En más de una ocasión he salido de una sesión pensando en cómo la cultura moldea nuestra idea de lo que significa ser fuerte.
Crecí con modelos de masculinidad donde la responsabilidad era central. El hombre protege. El hombre provee. El hombre resuelve. En muchos contextos latinos, la fortaleza se asocia con firmeza emocional, con estabilidad, con la capacidad de sostener a otros sin quebrarse.
Y durante mucho tiempo, esa fue también mi definición interna de fuerza.
Sin embargo, el espacio terapéutico me ha confrontado con una realidad distinta. He visto cómo muchos hombres cargan silencios profundos. Historias que nunca fueron habladas. Emociones que aprendieron a contener porque “así debe ser”. Algunos no lloraron cuando necesitaban llorar. Otros convirtieron el miedo en irritabilidad. Otros aprendieron que pedir ayuda era una señal de debilidad.
Y en ese proceso de acompañar, también me he observado a mí mismo.
Me he preguntado cuántas veces confundí vulnerabilidad con fragilidad. Cuántas veces asocié el autocontrol con salud emocional. Cuántas veces sentí la presión interna de mantener una imagen de firmeza constante.

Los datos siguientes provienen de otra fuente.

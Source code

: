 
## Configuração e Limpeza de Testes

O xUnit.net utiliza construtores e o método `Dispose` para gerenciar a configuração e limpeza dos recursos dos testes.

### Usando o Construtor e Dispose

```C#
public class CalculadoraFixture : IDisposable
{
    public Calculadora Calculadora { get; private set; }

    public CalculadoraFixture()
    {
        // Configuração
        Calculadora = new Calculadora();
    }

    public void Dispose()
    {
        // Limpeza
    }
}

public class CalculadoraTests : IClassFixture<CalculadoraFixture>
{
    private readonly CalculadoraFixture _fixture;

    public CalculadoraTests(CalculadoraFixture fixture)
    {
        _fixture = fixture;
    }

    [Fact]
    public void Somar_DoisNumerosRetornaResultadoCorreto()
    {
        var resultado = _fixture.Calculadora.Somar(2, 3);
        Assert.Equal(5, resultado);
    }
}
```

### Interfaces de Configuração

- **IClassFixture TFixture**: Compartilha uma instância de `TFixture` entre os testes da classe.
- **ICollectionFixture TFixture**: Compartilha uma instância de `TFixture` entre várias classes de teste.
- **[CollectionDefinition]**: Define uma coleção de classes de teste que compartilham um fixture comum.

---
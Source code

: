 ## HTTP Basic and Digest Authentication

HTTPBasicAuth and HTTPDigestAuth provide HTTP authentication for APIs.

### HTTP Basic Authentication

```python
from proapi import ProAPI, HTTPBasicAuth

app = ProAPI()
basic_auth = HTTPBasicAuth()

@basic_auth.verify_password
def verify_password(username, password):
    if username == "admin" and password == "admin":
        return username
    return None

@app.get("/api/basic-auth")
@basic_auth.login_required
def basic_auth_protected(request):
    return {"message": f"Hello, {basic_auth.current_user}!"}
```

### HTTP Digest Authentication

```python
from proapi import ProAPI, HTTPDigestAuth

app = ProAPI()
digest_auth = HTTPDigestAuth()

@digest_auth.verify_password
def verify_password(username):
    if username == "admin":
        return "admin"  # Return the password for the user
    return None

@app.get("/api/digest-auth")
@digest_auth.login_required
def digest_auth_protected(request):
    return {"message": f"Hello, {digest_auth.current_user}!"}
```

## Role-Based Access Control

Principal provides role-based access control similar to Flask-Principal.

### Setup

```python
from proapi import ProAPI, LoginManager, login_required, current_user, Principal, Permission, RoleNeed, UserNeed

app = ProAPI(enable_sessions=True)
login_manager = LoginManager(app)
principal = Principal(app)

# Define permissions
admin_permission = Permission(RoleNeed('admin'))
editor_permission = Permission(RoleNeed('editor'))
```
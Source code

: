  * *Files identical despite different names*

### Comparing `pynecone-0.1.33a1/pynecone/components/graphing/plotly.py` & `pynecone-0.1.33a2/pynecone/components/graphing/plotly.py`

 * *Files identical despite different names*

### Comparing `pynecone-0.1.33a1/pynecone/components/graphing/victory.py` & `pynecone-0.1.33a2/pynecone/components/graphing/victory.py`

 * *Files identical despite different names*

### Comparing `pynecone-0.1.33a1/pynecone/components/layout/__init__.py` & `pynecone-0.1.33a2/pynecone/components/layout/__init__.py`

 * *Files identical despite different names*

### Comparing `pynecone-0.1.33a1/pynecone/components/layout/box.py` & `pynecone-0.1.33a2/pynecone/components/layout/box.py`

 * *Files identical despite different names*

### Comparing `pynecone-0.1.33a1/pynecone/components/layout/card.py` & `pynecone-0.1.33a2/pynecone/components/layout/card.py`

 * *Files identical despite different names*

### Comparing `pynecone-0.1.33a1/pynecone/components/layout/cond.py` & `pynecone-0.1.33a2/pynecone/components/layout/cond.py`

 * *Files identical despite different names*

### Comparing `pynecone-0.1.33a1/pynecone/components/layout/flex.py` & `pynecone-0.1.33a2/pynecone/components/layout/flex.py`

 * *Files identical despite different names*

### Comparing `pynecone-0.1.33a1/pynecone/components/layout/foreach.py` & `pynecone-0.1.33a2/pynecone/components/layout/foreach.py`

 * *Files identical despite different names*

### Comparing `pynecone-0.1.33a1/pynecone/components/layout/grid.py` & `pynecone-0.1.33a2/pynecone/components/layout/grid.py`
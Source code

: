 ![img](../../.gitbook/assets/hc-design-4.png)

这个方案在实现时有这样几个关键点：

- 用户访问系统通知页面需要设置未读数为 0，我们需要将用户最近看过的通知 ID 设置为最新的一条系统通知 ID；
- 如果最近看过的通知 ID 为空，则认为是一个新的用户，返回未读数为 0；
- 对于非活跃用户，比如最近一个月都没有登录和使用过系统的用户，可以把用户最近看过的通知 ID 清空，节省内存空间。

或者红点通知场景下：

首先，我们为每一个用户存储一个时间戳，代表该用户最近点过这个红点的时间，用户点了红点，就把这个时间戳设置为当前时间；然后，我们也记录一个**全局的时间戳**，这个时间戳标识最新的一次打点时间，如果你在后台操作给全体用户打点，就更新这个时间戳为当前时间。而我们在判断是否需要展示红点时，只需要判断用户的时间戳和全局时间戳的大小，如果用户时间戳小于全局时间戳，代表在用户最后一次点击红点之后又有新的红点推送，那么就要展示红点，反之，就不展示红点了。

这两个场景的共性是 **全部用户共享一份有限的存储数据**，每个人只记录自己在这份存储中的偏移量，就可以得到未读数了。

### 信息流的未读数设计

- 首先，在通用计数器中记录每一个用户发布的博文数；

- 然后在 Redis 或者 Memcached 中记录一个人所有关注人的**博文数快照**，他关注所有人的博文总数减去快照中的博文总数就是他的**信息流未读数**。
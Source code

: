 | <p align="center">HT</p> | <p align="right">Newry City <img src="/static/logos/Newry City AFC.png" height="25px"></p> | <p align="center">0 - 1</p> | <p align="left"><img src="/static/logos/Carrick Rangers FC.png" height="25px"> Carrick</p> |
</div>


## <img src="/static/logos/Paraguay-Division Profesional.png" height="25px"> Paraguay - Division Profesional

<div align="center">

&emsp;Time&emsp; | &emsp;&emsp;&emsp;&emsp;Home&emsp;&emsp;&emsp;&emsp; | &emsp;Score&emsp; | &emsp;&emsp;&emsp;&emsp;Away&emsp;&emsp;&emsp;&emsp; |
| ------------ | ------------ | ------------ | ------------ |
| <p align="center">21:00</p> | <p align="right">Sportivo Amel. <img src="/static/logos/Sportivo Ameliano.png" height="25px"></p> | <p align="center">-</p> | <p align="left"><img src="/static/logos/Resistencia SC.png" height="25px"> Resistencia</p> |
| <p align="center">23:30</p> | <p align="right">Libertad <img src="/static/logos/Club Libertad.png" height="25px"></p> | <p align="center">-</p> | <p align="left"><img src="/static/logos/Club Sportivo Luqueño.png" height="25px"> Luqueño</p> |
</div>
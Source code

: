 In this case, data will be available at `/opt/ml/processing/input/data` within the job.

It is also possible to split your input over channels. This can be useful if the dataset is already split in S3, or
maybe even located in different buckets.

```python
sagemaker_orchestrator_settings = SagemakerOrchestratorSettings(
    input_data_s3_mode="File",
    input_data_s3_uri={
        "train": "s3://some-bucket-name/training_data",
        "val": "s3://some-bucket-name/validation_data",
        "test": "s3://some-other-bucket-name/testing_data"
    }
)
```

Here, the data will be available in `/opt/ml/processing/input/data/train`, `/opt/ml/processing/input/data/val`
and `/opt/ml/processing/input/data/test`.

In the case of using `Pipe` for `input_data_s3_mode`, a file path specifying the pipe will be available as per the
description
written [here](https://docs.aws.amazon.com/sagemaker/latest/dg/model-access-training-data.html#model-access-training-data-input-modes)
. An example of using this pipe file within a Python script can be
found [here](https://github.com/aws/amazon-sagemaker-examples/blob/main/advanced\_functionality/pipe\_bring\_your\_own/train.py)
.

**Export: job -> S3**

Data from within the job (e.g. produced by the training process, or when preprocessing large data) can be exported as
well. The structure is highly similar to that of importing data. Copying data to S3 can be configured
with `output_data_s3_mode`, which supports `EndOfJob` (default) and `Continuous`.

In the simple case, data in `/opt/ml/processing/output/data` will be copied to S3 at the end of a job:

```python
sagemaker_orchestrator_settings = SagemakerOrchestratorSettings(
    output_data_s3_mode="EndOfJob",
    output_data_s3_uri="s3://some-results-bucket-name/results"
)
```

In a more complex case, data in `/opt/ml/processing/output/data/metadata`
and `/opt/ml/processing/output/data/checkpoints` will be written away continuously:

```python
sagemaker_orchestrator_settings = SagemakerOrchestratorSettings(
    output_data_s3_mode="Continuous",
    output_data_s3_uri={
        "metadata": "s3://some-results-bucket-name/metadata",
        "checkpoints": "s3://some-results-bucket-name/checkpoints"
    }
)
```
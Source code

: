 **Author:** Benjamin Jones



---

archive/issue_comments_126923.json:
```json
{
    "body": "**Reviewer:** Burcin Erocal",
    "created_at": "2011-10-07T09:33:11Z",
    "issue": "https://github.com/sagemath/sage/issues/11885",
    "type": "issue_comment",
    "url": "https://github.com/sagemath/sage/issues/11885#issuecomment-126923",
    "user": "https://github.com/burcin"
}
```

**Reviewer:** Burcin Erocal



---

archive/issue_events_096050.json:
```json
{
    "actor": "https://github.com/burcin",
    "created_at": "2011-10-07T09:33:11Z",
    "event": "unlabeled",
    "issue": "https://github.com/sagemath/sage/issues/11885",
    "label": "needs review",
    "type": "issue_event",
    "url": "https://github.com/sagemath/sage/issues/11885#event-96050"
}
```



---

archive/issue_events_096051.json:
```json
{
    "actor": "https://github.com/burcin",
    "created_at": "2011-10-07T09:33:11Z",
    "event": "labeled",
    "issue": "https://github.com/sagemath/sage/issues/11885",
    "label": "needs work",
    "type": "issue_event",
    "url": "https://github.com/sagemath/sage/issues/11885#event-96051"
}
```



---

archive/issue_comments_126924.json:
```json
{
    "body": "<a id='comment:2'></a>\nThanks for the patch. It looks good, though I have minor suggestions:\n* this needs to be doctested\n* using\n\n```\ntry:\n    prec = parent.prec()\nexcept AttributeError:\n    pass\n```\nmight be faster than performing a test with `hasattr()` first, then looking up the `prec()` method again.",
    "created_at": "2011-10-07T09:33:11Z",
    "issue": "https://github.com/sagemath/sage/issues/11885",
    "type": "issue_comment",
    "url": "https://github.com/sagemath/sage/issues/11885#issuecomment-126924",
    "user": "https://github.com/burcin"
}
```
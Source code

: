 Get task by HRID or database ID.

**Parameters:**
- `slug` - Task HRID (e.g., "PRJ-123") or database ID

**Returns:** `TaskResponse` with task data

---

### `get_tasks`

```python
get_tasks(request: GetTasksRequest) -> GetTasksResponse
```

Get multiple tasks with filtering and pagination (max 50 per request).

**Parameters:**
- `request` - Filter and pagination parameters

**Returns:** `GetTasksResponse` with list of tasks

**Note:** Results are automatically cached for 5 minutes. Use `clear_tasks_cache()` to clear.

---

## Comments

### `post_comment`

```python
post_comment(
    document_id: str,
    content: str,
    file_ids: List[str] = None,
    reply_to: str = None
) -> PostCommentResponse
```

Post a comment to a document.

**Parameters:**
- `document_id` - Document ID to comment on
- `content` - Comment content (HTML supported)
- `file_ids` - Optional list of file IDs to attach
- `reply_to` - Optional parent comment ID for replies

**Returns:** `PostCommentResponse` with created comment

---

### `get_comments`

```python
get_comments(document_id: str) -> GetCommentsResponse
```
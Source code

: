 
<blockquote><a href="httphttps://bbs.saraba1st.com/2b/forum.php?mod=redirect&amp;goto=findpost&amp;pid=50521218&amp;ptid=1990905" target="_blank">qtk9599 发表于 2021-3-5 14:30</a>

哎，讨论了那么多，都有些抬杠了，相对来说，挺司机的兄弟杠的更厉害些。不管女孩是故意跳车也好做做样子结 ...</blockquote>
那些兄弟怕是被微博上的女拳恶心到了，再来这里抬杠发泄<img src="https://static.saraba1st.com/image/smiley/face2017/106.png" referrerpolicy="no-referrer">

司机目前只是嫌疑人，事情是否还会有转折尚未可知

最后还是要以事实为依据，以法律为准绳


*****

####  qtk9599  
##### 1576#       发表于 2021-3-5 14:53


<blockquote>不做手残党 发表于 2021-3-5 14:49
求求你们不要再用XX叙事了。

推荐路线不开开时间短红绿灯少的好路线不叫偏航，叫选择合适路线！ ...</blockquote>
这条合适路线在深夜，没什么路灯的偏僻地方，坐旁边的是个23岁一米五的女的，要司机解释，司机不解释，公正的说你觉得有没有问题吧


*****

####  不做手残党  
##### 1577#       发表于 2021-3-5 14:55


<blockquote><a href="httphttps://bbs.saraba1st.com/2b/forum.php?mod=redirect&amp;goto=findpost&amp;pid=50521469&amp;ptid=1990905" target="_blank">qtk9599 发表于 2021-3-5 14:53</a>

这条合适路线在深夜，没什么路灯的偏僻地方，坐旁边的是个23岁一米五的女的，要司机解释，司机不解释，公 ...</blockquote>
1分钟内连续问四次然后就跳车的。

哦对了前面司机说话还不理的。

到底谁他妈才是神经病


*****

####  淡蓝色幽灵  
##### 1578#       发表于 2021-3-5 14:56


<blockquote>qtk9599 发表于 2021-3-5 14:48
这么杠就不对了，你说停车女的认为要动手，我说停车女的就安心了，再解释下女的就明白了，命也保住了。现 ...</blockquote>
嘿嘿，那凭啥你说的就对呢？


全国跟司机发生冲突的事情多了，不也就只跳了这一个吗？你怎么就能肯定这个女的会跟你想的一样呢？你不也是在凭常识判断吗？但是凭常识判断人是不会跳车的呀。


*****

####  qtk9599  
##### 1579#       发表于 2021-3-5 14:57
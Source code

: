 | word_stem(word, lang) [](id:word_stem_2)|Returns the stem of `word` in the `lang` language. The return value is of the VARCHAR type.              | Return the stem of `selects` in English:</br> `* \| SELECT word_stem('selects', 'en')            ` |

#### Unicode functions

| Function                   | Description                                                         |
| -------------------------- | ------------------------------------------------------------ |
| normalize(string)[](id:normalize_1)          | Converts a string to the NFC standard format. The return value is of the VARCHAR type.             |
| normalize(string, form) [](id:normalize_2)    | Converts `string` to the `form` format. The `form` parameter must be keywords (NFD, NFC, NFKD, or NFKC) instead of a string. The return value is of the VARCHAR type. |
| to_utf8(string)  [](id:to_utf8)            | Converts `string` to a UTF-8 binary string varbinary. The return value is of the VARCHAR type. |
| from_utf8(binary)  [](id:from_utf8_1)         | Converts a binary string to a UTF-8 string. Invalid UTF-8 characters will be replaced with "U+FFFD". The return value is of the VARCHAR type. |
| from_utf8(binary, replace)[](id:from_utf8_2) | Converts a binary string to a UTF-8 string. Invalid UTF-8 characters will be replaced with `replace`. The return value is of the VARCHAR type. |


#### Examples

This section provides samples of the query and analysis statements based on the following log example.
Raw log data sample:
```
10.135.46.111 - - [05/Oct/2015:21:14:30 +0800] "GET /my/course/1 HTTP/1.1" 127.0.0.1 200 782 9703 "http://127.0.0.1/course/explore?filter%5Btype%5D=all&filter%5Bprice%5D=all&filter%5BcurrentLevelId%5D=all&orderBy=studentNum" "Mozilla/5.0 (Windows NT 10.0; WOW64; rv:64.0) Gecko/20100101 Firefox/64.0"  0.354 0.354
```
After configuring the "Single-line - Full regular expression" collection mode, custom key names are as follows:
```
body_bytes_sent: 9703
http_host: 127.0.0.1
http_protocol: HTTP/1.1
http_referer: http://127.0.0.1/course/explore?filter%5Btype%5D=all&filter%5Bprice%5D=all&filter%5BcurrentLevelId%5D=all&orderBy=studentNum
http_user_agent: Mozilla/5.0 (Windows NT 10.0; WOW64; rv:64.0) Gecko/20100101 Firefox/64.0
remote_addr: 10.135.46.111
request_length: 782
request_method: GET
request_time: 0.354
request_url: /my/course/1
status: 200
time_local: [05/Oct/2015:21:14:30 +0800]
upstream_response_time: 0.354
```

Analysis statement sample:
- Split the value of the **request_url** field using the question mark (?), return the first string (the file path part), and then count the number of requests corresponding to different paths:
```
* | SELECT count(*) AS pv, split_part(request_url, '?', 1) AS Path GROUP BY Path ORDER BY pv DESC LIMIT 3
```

El counseling me está enseñando que la verdadera fortaleza no es ausencia de emoción, sino la capacidad de reconocerla sin perder identidad. Que abrir espacio para el dolor no nos hace menos hombres. Nos hace más humanos.
La vulnerabilidad no elimina la dignidad. La profundiza.
Cuando un hombre se permite nombrar su tristeza, su miedo o su inseguridad dentro de un espacio seguro, algo cambia. No pierde autoridad. No pierde respeto. Gana integración.
Estoy aprendiendo que cultura y crecimiento no están en conflicto. Podemos honrar nuestras raíces y, al mismo tiempo, redefinir lo que significa ser fuerte. Podemos mantener responsabilidad y carácter, mientras cultivamos conciencia emocional.
Acompañar también es un acto de fe.
Fe en que cuando la vulnerabilidad encuentra seguridad, la identidad no se debilita — se fortalece.
Y quizás una de las transformaciones más silenciosas que estoy viviendo como counselor es esta: entender que mostrarse humano no reduce mi fortaleza. La hace más auténtica.